Despite these discrepancies, however, there were also over forty witnesses who claimed that they had seen Paco in Quezon City on July 16. Their testimonies were not given weight by the court, which decided that they were Paco’s friends, and are therefore interested parties.
The prosecution’s attack focused on the fact that Paco couldn’t prove that he wasn’t in Cebu the same nights. They claimed that the travel time from Manila to Cebu via plane just takes an hour. There were four flights going to Cebu from Manila that night, flight records showed. There were also regular flights going back to Manila the next day.
“Indeed, Larrañaga's presence in Cebu City on July 16, 1997 proved to be not only a possibility but a reality,” the 2004 decision read.
The defense wanted proof. Where are the records showing that Paco flew? Even if he used a private plane, there must be a record somewhere. Even then, did he really have enough time to fly to Cebu, rape and murder the girls, then fly back to Manila to take his test the next day? These questions fell on deaf ears. Representatives of these four airlines later testified that Paco did not get on any of their flight for the 16th. Paco did fly to Cebu but it was on the afternoon of the 17th. Was he just flying back and forth this entire time?
On September 15, 1997, four men in plainclothes, armed and claiming to be policemen, went to Paco’s school. They wanted to take him to Camp Crame. According to Paco’s sister, Mimi, who rushed to the scene, the men had expired police IDs and had no warrant. It was only then that they also found out that Paco was being investigated related to the Chiong case. At that time, they even went to the registrar’s office which produced attendance records of Paco during the said dates. The men released Paco on condition that he would go to Cebu the next day for questioning.
In the documentary, Paco confessed that he considered fleeing the country then. He could have easily gone to Spain or the US, where his dad and brother were living. Instead, he remained in the Philippines so that he could clear his name.
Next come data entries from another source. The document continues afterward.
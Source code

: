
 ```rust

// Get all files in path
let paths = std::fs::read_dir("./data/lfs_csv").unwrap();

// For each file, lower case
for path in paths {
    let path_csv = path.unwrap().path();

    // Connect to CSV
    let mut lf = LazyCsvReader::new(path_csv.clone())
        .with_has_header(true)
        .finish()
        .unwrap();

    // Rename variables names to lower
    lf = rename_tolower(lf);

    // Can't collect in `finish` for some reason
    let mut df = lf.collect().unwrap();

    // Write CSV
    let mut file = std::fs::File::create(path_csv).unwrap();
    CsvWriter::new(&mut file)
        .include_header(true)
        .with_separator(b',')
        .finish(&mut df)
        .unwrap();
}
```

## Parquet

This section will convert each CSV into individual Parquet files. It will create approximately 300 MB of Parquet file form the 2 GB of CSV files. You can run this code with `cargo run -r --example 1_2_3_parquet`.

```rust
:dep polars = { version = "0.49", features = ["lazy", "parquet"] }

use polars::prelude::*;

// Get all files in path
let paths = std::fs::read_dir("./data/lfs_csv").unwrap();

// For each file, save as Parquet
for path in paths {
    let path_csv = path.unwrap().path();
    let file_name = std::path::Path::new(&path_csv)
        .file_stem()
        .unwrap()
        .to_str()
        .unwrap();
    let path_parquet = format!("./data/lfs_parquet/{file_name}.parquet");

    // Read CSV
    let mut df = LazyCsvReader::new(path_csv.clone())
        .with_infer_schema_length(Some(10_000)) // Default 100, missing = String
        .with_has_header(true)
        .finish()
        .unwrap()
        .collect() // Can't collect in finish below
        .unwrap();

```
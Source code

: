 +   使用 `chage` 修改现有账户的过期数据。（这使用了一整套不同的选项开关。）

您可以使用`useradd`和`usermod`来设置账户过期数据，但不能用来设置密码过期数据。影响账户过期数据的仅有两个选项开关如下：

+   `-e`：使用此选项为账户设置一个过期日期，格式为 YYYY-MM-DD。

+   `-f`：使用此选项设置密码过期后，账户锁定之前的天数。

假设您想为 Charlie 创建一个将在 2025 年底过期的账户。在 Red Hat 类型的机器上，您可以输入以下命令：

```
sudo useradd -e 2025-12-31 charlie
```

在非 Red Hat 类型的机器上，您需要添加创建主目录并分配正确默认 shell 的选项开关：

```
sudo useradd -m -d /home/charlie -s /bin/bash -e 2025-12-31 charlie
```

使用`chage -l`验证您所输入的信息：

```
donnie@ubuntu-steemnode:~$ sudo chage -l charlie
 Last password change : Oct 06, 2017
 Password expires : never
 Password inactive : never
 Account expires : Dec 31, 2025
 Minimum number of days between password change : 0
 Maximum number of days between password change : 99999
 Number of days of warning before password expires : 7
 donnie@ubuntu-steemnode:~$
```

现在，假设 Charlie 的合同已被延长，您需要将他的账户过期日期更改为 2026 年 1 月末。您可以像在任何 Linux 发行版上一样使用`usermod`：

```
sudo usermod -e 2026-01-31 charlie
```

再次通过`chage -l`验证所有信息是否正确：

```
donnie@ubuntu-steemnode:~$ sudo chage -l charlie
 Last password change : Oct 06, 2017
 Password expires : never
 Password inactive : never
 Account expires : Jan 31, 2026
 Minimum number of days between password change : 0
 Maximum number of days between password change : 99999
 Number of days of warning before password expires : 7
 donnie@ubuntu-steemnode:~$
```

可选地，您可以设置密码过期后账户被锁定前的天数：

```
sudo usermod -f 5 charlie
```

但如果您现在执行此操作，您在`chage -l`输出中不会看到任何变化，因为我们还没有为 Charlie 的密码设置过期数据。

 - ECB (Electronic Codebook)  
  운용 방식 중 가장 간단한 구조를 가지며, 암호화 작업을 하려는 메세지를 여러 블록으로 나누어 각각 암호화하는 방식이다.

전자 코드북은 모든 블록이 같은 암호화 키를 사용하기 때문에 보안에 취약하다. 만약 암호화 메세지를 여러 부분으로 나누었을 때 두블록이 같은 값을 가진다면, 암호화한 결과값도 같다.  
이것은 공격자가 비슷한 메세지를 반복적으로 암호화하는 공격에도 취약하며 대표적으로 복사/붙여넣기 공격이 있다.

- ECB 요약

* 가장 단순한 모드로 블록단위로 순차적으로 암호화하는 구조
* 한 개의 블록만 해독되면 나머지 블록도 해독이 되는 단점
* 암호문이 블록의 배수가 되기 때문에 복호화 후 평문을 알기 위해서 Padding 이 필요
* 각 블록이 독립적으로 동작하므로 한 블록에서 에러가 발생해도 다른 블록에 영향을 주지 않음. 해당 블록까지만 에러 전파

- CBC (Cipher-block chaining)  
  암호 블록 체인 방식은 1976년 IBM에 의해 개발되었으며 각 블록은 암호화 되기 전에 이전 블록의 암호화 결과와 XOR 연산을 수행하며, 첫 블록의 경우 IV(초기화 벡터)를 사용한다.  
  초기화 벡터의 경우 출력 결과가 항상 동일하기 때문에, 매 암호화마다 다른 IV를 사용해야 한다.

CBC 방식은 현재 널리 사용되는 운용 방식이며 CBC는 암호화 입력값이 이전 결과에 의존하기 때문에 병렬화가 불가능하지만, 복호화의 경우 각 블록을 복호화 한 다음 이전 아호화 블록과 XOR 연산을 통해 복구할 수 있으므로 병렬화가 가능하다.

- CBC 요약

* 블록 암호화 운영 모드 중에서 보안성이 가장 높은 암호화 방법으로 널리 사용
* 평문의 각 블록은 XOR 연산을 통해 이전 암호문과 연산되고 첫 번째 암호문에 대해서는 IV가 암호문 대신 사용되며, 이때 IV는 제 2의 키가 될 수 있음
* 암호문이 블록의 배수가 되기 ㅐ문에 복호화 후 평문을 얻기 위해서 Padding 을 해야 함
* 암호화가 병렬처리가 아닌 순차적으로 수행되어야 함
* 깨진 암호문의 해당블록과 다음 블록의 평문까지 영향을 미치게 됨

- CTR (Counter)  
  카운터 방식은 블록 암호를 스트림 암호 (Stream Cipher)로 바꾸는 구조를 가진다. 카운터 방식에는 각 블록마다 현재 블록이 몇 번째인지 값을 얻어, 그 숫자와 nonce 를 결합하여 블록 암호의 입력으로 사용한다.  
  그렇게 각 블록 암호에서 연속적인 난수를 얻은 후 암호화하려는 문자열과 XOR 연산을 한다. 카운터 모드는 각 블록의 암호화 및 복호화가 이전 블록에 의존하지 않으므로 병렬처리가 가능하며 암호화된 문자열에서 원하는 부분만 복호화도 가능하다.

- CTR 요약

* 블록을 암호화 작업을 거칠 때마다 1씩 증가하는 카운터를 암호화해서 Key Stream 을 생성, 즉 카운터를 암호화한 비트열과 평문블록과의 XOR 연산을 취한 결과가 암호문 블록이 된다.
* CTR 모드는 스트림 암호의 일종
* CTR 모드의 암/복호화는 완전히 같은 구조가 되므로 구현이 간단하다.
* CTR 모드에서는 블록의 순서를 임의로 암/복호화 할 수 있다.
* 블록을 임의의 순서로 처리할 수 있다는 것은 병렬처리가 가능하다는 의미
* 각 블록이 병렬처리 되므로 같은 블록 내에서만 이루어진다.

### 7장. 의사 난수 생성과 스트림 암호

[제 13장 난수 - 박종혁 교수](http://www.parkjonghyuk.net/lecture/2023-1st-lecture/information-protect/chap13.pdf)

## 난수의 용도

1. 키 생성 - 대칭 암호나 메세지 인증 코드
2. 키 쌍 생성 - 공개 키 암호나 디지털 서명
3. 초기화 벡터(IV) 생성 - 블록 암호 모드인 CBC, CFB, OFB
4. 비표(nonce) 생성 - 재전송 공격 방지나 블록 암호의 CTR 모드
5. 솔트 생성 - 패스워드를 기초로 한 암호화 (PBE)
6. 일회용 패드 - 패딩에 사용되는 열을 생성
The documentary includes the revelation that these young men, most of whom came from well-to-do families, had records with the police for getting into trouble
In Cebu, Paco was rounded up with Josman Aznar; Rowen Adlawan, alias "Wesley"; Alberto Cao alias "Allan Pahak"; Ariel Balanasag; James Anthony Uy, alias "Wangwang"; and James Andrew Uy, alias "MM" who were also convicted of participating in the crime; they were dubbed "the Chiong Seven" by the media. According to Paco, he only knew Josman and Rowen. He also insisted that he wasn’t acquainted with the Chiong sisters, despite allegations from the Chiong family that Paco was one of Marijoy's suitors. Despite these claims and the lack of hard evidence tying the boys to the crime, the trial commenced.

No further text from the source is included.